• Try it: Without omitting anything, copy every entry word for word.
[Records for processing]
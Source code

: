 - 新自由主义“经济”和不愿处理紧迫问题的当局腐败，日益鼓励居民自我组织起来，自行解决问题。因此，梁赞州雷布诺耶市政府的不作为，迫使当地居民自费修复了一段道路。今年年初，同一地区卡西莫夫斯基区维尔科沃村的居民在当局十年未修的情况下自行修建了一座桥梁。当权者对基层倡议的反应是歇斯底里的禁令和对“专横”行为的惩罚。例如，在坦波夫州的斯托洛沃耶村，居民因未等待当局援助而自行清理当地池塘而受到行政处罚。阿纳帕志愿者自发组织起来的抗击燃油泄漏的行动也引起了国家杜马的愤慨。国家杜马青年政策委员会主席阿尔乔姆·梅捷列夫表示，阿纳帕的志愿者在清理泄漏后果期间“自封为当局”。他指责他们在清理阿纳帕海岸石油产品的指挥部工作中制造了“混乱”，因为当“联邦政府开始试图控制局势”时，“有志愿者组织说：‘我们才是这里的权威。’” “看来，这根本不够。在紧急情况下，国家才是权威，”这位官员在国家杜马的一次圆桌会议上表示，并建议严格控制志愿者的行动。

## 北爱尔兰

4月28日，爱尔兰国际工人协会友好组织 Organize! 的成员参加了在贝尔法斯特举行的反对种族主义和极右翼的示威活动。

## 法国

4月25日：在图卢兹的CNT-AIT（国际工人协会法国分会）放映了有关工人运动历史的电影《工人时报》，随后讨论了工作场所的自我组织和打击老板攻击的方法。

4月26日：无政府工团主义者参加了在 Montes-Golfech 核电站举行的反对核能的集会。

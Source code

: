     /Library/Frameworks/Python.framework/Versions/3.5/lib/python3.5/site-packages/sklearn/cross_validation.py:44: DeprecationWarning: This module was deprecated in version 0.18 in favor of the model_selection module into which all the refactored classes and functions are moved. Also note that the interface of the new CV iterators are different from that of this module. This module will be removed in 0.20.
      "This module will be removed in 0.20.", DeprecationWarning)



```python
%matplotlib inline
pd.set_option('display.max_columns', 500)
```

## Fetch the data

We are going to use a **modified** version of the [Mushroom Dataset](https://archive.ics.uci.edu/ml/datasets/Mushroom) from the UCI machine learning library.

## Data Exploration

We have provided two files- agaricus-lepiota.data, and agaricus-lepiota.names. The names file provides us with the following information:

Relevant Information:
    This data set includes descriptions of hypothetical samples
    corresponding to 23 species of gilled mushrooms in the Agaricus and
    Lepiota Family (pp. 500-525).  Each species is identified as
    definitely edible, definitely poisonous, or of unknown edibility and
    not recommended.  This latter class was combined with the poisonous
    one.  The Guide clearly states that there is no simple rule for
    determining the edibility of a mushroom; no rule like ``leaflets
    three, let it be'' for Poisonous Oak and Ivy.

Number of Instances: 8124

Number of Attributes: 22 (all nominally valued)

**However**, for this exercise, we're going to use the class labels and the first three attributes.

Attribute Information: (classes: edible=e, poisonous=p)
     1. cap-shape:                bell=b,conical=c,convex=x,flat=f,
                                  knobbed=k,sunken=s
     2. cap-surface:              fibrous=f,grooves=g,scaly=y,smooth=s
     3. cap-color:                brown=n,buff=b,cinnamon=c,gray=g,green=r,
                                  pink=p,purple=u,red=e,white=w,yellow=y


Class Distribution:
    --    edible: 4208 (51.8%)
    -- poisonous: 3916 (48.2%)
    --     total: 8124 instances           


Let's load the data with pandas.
[/Records for processing]
• Exercise solution:
Source code

: - 新自由主义“经济”和不愿处理紧迫问题的当局腐败，日益鼓励居民自我组织起来，自行解决问题。因此，梁赞州雷布诺耶市政府的不作为，迫使当地居民自费修复了一段道路。今年年初，同一地区卡西莫夫斯基区维尔科沃村的居民在当局十年未修的情况下自行修建了一座桥梁。当权者对基层倡议的反应是歇斯底里的禁令和对“专横”行为的惩罚。例如，在坦波夫州的斯托洛沃耶村，居民因未等待当局援助而自行清理当地池塘而受到行政处罚。阿纳帕志愿者自发组织起来的抗击燃油泄漏的行动也引起了国家杜马的愤慨。国家杜马青年政策委员会主席阿尔乔姆·梅捷列夫表示，阿纳帕的志愿者在清理泄漏后果期间“自封为当局”。他指责他们在清理阿纳帕海岸石油产品的指挥部工作中制造了“混乱”，因为当“联邦政府开始试图控制局势”时，“有志愿者组织说：‘我们才是这里的权威。’” “看来，这根本不够。在紧急情况下，国家才是权威，”这位官员在国家杜马的一次圆桌会议上表示，并建议严格控制志愿者的行动。

## 北爱尔兰

4月28日，爱尔兰国际工人协会友好组织 Organize! 的成员参加了在贝尔法斯特举行的反对种族主义和极右翼的示威活动。

## 法国

4月25日：在图卢兹的CNT-AIT（国际工人协会法国分会）放映了有关工人运动历史的电影《工人时报》，随后讨论了工作场所的自我组织和打击老板攻击的方法。

4月26日：无政府工团主义者参加了在 Montes-Golfech 核电站举行的反对核能的集会。

Source code

:     /Library/Frameworks/Python.framework/Versions/3.5/lib/python3.5/site-packages/sklearn/cross_validation.py:44: DeprecationWarning: This module was deprecated in version 0.18 in favor of the model_selection module into which all the refactored classes and functions are moved. Also note that the interface of the new CV iterators are different from that of this module. This module will be removed in 0.20.
      "This module will be removed in 0.20.", DeprecationWarning)



```python
%matplotlib inline
pd.set_option('display.max_columns', 500)
```

## Fetch the data

We are going to use a **modified** version of the [Mushroom Dataset](https://archive.ics.uci.edu/ml/datasets/Mushroom) from the UCI machine learning library.

## Data Exploration

We have provided two files- agaricus-lepiota.data, and agaricus-lepiota.names. The names file provides us with the following information:

Relevant Information:
    This data set includes descriptions of hypothetical samples
    corresponding to 23 species of gilled mushrooms in the Agaricus and
    Lepiota Family (pp. 500-525).  Each species is identified as
    definitely edible, definitely poisonous, or of unknown edibility and
    not recommended.  This latter class was combined with the poisonous
    one.  The Guide clearly states that there is no simple rule for
    determining the edibility of a mushroom; no rule like ``leaflets
    three, let it be'' for Poisonous Oak and Ivy.

Number of Instances: 8124

Number of Attributes: 22 (all nominally valued)

**However**, for this exercise, we're going to use the class labels and the first three attributes.

Attribute Information: (classes: edible=e, poisonous=p)
     1. cap-shape:                bell=b,conical=c,convex=x,flat=f,
                                  knobbed=k,sunken=s
     2. cap-surface:              fibrous=f,grooves=g,scaly=y,smooth=s
     3. cap-color:                brown=n,buff=b,cinnamon=c,gray=g,green=r,
                                  pink=p,purple=u,red=e,white=w,yellow=y


Class Distribution:
    --    edible: 4208 (51.8%)
    -- poisonous: 3916 (48.2%)
    --     total: 8124 instances           


Let's load the data with pandas.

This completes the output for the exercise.